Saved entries
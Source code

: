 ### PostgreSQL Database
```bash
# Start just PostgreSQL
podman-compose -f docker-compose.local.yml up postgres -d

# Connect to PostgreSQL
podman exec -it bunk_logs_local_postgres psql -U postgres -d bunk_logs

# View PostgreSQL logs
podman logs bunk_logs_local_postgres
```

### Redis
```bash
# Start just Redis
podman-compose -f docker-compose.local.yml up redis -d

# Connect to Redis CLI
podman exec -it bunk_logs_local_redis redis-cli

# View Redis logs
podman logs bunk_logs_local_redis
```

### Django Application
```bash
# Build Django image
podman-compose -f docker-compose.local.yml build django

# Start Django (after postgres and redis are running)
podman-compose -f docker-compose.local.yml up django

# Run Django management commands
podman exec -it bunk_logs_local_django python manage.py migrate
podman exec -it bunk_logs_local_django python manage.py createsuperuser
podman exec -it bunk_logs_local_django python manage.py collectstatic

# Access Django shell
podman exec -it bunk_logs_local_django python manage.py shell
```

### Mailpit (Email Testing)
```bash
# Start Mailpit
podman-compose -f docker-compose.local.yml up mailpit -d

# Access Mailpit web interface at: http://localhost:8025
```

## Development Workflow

■ **Exercise details**:
The lines to return are those in the entries above that hold "PostgreSQL".

■ **Response for this exercise**:
: ### PostgreSQL Database
# Start just PostgreSQL
# Connect to PostgreSQL
# View PostgreSQL logs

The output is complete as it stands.